Bug 86861 - RTL8185L PCI ifup freeze system
Summary: RTL8185L PCI ifup freeze system
Status: REOPENED
Alias: None
Product: Drivers
Classification: Unclassified
Component: network-wireless (show other bugs)
Hardware: All Linux
: P1 normal
Assignee: drivers_network-wireless@kernel-bugs.osdl.org
URL:
Keywords:
Depends on:
Blocks:
 
Reported: 2014-10-25 07:44 UTC by Eric Shattow
Modified: 2014-12-15 19:13 UTC (History)
2 users (show)

See Also:
Kernel Version: 3.16
Subsystem:
Regression: No
Bisected commit-id:


Attachments
fix rtl8225.c to use aux functions for anaparam write (2.71 KB, patch)
2014-11-08 16:57 UTC, Andrea Merello
Details | Diff
add delays in anaparam write functions (1.86 KB, patch)
2014-11-08 17:01 UTC, Andrea Merello
Details | Diff
add dealyts when locking/unlocking CONFIGX regs (5.18 KB, patch)
2014-11-21 19:30 UTC, Andrea Merello
Details | Diff

Description Eric Shattow 2014-10-25 07:44:17 UTC
1. Installed Gateway RTL8185L 802.11ABG Mini PCI wifi card into a Fujitsu Stylistic ST4121 replacing its Mini PCI combo modem & prism2 wifi device.
2. Power on, Debian boots (3.16-2-686-pae), but system is frozen before graphical login.
3. No SysRq response (from vendor Infrared keyboard, don't have a wired keyboard handy).
4. Hold power until device shuts off.
5. Boot Debian rescue mode is not frozen
6. Add blacklist rtl818x_pci via /etc/modprobe.d/ to get into multi-user.

After reboot into normal multi-user mode :

# modprobe rtl818x_pci
[24260.769593] ieee80211 phy1: Selected rate control algorithm 'minstrel_ht'
[24260.771547] ieee80211 phy1: hwaddr 00c0a8d7232b, RTL8185vD + rtl8225

# lspci
01:0d.0 Ethernet controller: Realtek Semiconductor Co., Ltd.

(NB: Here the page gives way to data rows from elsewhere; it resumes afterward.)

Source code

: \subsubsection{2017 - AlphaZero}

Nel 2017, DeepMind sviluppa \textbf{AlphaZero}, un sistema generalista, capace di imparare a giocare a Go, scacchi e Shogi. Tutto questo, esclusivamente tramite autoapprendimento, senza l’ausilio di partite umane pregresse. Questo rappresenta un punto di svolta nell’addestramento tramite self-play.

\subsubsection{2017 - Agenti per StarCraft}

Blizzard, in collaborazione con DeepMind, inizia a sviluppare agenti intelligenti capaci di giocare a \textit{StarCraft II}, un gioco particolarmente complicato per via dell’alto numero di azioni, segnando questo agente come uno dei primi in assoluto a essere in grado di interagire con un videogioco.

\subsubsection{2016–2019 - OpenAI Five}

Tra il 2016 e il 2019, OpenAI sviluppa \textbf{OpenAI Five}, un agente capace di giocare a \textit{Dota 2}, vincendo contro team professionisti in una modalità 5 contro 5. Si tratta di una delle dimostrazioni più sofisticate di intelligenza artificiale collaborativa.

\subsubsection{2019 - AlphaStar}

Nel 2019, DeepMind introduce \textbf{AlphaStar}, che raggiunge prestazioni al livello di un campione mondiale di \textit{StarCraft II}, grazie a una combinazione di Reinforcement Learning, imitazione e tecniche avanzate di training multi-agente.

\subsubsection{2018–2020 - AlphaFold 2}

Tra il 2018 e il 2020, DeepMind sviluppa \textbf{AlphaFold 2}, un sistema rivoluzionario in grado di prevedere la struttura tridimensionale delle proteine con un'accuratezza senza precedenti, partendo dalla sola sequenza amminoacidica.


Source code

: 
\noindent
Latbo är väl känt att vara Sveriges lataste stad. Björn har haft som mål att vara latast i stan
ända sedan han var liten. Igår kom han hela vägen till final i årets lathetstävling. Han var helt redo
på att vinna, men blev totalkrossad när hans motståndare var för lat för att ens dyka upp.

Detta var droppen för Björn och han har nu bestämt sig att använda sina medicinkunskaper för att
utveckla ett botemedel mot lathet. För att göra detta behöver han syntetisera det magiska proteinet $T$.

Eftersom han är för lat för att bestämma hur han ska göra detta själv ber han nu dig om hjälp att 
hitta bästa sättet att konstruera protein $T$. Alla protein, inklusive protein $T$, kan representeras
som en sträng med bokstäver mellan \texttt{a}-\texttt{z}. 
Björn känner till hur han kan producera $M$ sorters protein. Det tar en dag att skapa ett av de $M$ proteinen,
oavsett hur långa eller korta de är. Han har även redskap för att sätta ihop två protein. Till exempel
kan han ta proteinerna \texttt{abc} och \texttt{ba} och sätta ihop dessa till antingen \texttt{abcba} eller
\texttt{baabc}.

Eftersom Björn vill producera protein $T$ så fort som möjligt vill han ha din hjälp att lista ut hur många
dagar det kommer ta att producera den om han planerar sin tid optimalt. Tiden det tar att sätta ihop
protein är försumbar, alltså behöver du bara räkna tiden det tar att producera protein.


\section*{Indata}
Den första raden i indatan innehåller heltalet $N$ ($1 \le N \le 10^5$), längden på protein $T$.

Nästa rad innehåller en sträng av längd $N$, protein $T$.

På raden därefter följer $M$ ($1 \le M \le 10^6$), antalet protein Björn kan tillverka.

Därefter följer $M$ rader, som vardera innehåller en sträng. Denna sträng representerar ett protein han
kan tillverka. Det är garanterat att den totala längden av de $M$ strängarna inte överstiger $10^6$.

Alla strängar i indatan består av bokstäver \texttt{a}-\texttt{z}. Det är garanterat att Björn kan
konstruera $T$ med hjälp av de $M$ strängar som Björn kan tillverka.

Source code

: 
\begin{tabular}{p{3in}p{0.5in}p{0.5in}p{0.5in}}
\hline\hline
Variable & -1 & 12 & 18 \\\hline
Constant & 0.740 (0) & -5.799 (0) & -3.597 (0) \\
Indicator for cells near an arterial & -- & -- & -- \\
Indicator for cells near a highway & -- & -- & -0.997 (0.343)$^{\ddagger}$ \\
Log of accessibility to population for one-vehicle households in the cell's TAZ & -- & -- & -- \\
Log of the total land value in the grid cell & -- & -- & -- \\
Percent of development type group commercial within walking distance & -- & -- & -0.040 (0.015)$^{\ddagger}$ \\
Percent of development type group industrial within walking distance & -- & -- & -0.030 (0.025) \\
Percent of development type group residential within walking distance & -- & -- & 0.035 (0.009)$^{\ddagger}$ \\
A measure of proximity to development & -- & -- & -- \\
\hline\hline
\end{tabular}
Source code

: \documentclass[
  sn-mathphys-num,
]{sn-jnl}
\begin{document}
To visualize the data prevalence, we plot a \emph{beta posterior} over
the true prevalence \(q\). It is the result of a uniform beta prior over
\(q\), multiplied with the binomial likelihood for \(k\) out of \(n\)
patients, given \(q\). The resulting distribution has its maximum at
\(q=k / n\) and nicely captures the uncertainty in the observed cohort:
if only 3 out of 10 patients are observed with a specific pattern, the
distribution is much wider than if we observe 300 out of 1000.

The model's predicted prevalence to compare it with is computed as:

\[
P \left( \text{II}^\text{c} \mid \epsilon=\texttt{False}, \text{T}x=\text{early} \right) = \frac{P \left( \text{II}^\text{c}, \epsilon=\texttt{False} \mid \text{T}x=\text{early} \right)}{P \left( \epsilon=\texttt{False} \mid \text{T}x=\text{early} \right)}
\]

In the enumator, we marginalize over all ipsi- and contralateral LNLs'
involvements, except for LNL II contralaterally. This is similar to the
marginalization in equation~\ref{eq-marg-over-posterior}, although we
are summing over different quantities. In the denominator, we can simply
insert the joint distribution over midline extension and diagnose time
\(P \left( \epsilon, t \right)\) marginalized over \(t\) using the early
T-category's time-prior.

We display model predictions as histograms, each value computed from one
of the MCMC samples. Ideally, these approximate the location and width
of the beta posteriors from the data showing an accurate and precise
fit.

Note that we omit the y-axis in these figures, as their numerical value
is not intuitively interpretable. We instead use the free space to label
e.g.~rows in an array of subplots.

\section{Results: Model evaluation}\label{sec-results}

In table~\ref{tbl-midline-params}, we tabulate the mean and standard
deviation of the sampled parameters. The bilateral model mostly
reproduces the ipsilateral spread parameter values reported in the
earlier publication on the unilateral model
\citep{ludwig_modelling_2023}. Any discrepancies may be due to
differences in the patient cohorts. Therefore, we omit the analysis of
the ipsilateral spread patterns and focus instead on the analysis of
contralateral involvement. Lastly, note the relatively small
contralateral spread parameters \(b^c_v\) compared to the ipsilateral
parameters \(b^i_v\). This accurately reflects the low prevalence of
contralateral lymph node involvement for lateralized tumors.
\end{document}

RTL-8185 IEEE 802.11a/b/g Wireless LAN Controller (rev 20)
	Subsystem: Realtek Semiconductor Co., Ltd. Device 8225
	Control: I/O+ Mem+ BusMaster+ SpecCycle- MemWINV+ VGASnoop- ParErr- Stepping- SERR- FastB2B- DisINTx-
	Status: Cap+ 66MHz- UDF- FastB2B+ ParErr- DEVSEL=medium >TAbort- <TAbort- <MAbort- >SERR- <PERR- INTx-
	Latency: 64 (8000ns min, 16000ns max), Cache Line Size: 32 bytes
	Interrupt: pin A routed to IRQ 5
	Region 0: I/O ports at 2400 [size=256]
	Region 1: Memory at e0201400 (32-bit, non-prefetchable) [size=512]
	Capabilities: [50] Power Management version 2
		Flags: PMEClk- DSI- D1+ D2+ AuxCurrent=375mA PME(D0-,D1+,D2+,D3hot+,D3cold+)
		Status: D0 NoSoftRst- PME-Enable- DSel=0 DScale=0 PME-
	Kernel driver in use: rtl818x_pci

# iwconfig
wlan0     IEEE 802.11bg  ESSID:off/any  
          Mode:Managed  Access Point: Not-Associated   Tx-Power=0 dBm   
          Retry short limit:7   RTS thr:off   Fragment thr:off
          Encryption key:off
          Power Management:on

# ifconfig wlan0 up

System immediately deadlocks, no messages from the kernel.

I have verified that the hardware works via ndiswrapper and a suitable RTL8185L driver for Windows XP platform.
Comment 1 Eric Shattow 2014-10-27 02:42:06 UTC
Temporary workaround is to #include <linux/delay.h> and then stuff 'udelay(2);' into all of the io functions in drivers/net/wireless/rtl818x/rtl8180/rtl8180.h

Driver loads, works correctly with some light load testing.

How to determine where the timing is falling over?
Comment 2 Eric Shattow 2014-10-27 09:02:41 UTC
For what it's worth, this is a bug in GCC 4.9.1 and not the linux kernel. Recompiled with -O0 and works great.
Comment 3 Eric Shattow 2014-11-01 07:59:23 UTC
Maybe it is not a bug in GCC. Also happens with gcc 4.8.3 as compiler. How to debug?
Comment 4 Andrea Merello 2014-11-01 12:48:22 UTC
Hello,
Thank you for reporting this.

It doesn't really semms a GCC bug. As you have find out, this problem is somewhat tining-sensitive. Adding explicit delays or disabling GCC optimizations has probably the same effect: delaying things..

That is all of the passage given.